» To do:
When a line of the records below contains the string "calculated", copy that whole line.

(Saved entries)
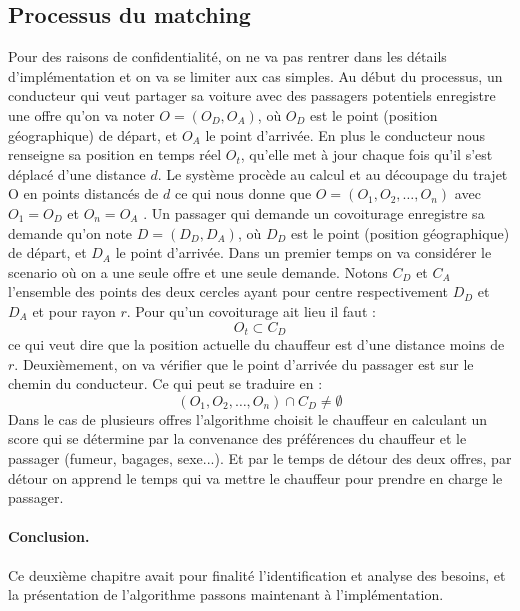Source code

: \subsection{Processus du matching} %
Pour des raisons de confidentialité, on ne va pas rentrer dans les détails d'implémentation et on va se limiter aux cas simples.\cite{schreieck2016matching}\newline
Au début du processus, un conducteur qui veut partager sa voiture avec des passagers potentiels enregistre 
une offre qu'on va noter $O = (O_D, O_A)$, où $O_D$ est le point (position géographique) de départ, et $O_A$
le point d'arrivée. En plus le conducteur nous renseigne sa position en temps réel $O_t$, qu'elle met à jour chaque fois qu'il s'est déplacé d'une distance $d$. Le système procède au calcul et au découpage du trajet O en points distancés de $d$ ce qui nous donne que $O = (O_{1}, O_{2},\ldots , O_{n})$ avec $O_{1} = O_D$ et $O_{n} = O_A$ .\newline
Un passager qui demande un covoiturage enregistre sa demande qu'on note $D = (D_D, D_A)$, où $D_D$ est le point (position géographique) de départ, et $D_A$ le point d'arrivée.\newline
Dans un premier temps on va considérer le scenario où on a une seule offre et une seule demande. Notons $C_D$ et $C_A$ l'ensemble des points des deux cercles ayant pour centre respectivement $D_D$ et $D_A$ et pour rayon $r$.
Pour qu'un covoiturage ait lieu il faut : 
\begin{equation}
O_t \subset C_D 
\label{eqution1}
\end{equation}
ce qui veut dire que la position actuelle du chauffeur est d'une distance moins de $r$.
Deuxièmement, on va vérifier que le point d'arrivée du passager est sur le chemin du conducteur. Ce qui peut se traduire en :
\begin{equation}
(O_{1}, O_{2},\ldots , O_{n}) \cap C_D \ne \emptyset
\label{eqution2}
\end{equation}
Dans le cas de plusieurs offres l'algorithme choisit le chauffeur en calculant un score qui se détermine par la convenance des préférences du chauffeur et le passager (fumeur, bagages, sexe...). Et par le temps de détour des deux offres, par détour on apprend le temps qui va mettre le chauffeur pour prendre en charge le passager.
\newline
\paragraph{Conclusion.} Ce deuxième chapitre avait pour finalité l'identification et analyse des besoins, et la présentation de l'algorithme passons maintenant à l'implémentation.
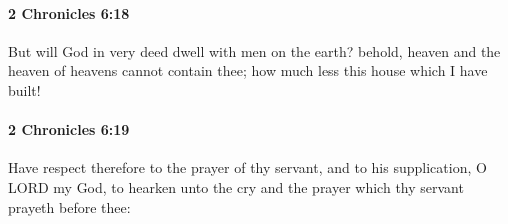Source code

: 		\paragraph{2 Chronicles 6:18} %
			\label{2CHRONICLES-6-18}

			But will God in very deed dwell with men on the earth? behold, heaven and the heaven of heavens cannot contain thee; how much less this house which I have built!


		\paragraph{2 Chronicles 6:19} %
			\label{2CHRONICLES-6-19}

			Have respect therefore to the prayer of thy servant, and to his supplication, O LORD my God, to hearken unto the cry and the prayer which thy servant prayeth before thee:


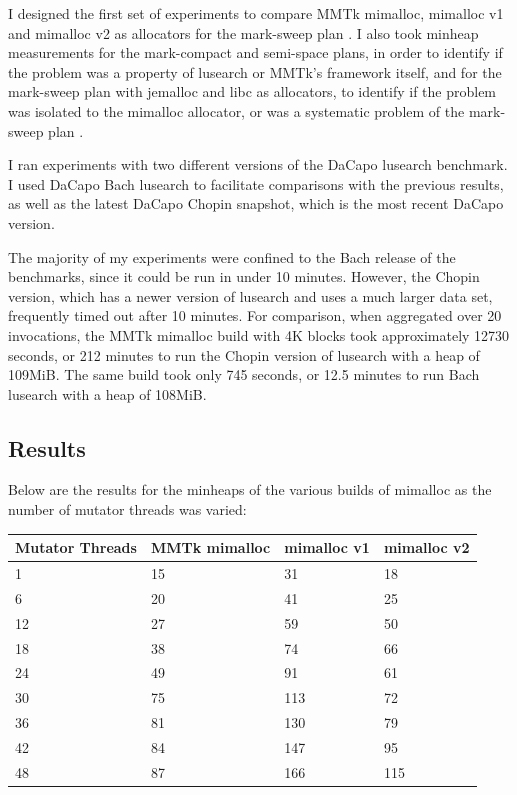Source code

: \documentclass{article}
\begin{document}
I designed the first set of experiments to compare MMTk mimalloc, mimalloc v1 and mimalloc v2 as allocators for the mark-sweep plan \cite{leijen2019mimalloc,mmtk-core}. I also took minheap measurements for the mark-compact and semi-space plans, in order to identify if the problem was a property of lusearch or MMTk's framework itself, and for the mark-sweep plan with jemalloc and libc as allocators, to identify if the problem was isolated to the mimalloc allocator, or was a systematic problem of the mark-sweep plan \cite{blackburn2004myths,evans2006scalable,mmtk-core}.

I ran experiments with two different versions of the DaCapo lusearch benchmark. I used DaCapo Bach lusearch to facilitate comparisons with the previous results, as well as the latest DaCapo Chopin snapshot, which is the most recent DaCapo version.

The majority of my experiments were confined to the Bach release of the benchmarks, since it could be run in under 10 minutes. However, the Chopin version, which has a newer version of lusearch and uses a much larger data set, frequently timed out after 10 minutes. For comparison, when aggregated over 20 invocations, the MMTk mimalloc build with 4K blocks took approximately 12730 seconds, or 212 minutes to run the Chopin version of lusearch with a heap of 109MiB. The same build took only 745 seconds, or 12.5 minutes to run Bach lusearch with a heap of 108MiB.

\subsection{Results}
Below are the results for the minheaps of the various builds of mimalloc as the number of mutator threads was varied:
\begin{center}
    \begin{tabular}{|l|l|l|l|}
        \hline
        Mutator Threads & MMTk mimalloc & mimalloc v1 & mimalloc v2\\
        \hline
        1 & 15 & 31 & 18\\
        \hline
        6 & 20 & 41 & 25\\
        \hline
        12 & 27 & 59 & 50\\
        \hline
        18 & 38 & 74 & 66\\
        \hline
        24 & 49 & 91 & 61\\
        \hline
        30 & 75 & 113 & 72\\
        \hline
        36 & 81 & 130 & 79\\
        \hline
        42 & 84 & 147 & 95\\
        \hline
        48 & 87 & 166 & 115\\
        \hline
    \end{tabular}
\end{center}
\end{document}

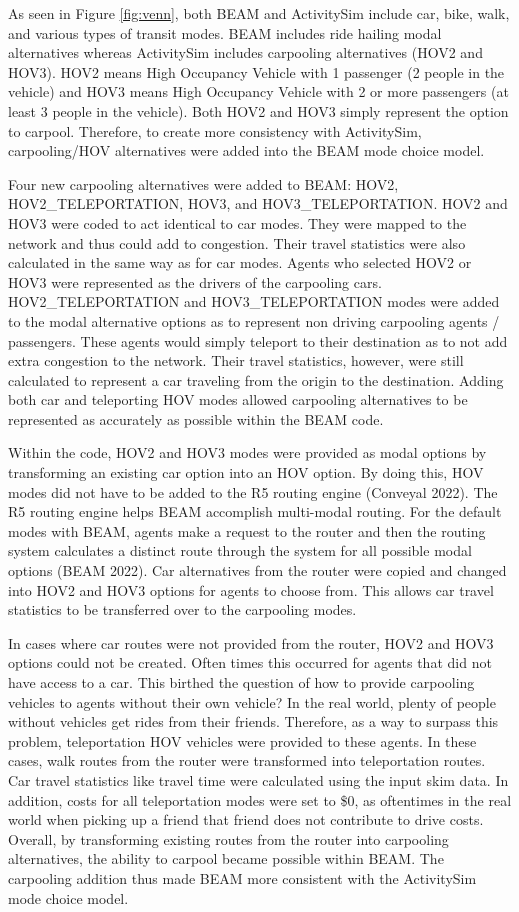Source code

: \documentclass[12pt, oneside, openright]{byuthesis}
\begin{document}
As seen in Figure \ref{fig:venn}, both BEAM and ActivitySim include car, bike, walk, and various types of transit modes. BEAM includes ride hailing modal alternatives whereas ActivitySim includes carpooling alternatives (HOV2 and HOV3). HOV2 means High Occupancy Vehicle with 1 passenger (2 people in the vehicle) and HOV3 means High Occupancy Vehicle with 2 or more passengers (at least 3 people in the vehicle). Both HOV2 and HOV3 simply represent the option to carpool. Therefore, to create more consistency with ActivitySim, carpooling/HOV alternatives were added into the BEAM mode choice model.

Four new carpooling alternatives were added to BEAM: HOV2, HOV2\_TELEPORTATION, HOV3, and HOV3\_TELEPORTATION. HOV2 and HOV3 were coded to act identical to car modes. They were mapped to the network and thus could add to congestion. Their travel statistics were also calculated in the same way as for car modes. Agents who selected HOV2 or HOV3 were represented as the drivers of the carpooling cars. HOV2\_TELEPORTATION and HOV3\_TELEPORTATION modes were added to the modal alternative options as to represent non driving carpooling agents / passengers. These agents would simply teleport to their destination as to not add extra congestion to the network. Their travel statistics, however, were still calculated to represent a car traveling from the origin to the destination. Adding both car and teleporting HOV modes allowed carpooling alternatives to be represented as accurately as possible within the BEAM code.

Within the code, HOV2 and HOV3 modes were provided as modal options by transforming an existing car option into an HOV option. By doing this, HOV modes did not have to be added to the R5 routing engine (Conveyal 2022). The R5 routing engine helps BEAM accomplish multi-modal routing. For the default modes with BEAM, agents make a request to the router and then the routing system calculates a distinct route through the system for all possible modal options (BEAM 2022). Car alternatives from the router were copied and changed into HOV2 and HOV3 options for agents to choose from. This allows car travel statistics to be transferred over to the carpooling modes.

In cases where car routes were not provided from the router, HOV2 and HOV3 options could not be created. Often times this occurred for agents that did not have access to a car. This birthed the question of how to provide carpooling vehicles to agents without their own vehicle? In the real world, plenty of people without vehicles get rides from their friends. Therefore, as a way to surpass this problem, teleportation HOV vehicles were provided to these agents. In these cases, walk routes from the router were transformed into teleportation routes. Car travel statistics like travel time were calculated using the input skim data. In addition, costs for all teleportation modes were set to \$0, as oftentimes in the real world when picking up a friend that friend does not contribute to drive costs. Overall, by transforming existing routes from the router into carpooling alternatives, the ability to carpool became possible within BEAM. The carpooling addition thus made BEAM more consistent with the ActivitySim mode choice model.
\end{document}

» Exercise result:
Four new carpooling alternatives were added to BEAM: HOV2, HOV2\_TELEPORTATION, HOV3, and HOV3\_TELEPORTATION. HOV2 and HOV3 were coded to act identical to car modes. They were mapped to the network and thus could add to congestion. Their travel statistics were also calculated in the same way as for car modes. Agents who selected HOV2 or HOV3 were represented as the drivers of the carpooling cars. HOV2\_TELEPORTATION and HOV3\_TELEPORTATION modes were added to the modal alternative options as to represent non driving carpooling agents / passengers. These agents would simply teleport to their destination as to not add extra congestion to the network. Their travel statistics, however, were still calculated to represent a car traveling from the origin to the destination. Adding both car and teleporting HOV modes allowed carpooling alternatives to be represented as accurately as possible within the BEAM code.
In cases where car routes were not provided from the router, HOV2 and HOV3 options could not be created. Often times this occurred for agents that did not have access to a car. This birthed the question of how to provide carpooling vehicles to agents without their own vehicle? In the real world, plenty of people without vehicles get rides from their friends. Therefore, as a way to surpass this problem, teleportation HOV vehicles were provided to these agents. In these cases, walk routes from the router were transformed into teleportation routes. Car travel statistics like travel time were calculated using the input skim data. In addition, costs for all teleportation modes were set to \$0, as oftentimes in the real world when picking up a friend that friend does not contribute to drive costs. Overall, by transforming existing routes from the router into carpooling alternatives, the ability to carpool became possible within BEAM. The carpooling addition thus made BEAM more consistent with the ActivitySim mode choice model.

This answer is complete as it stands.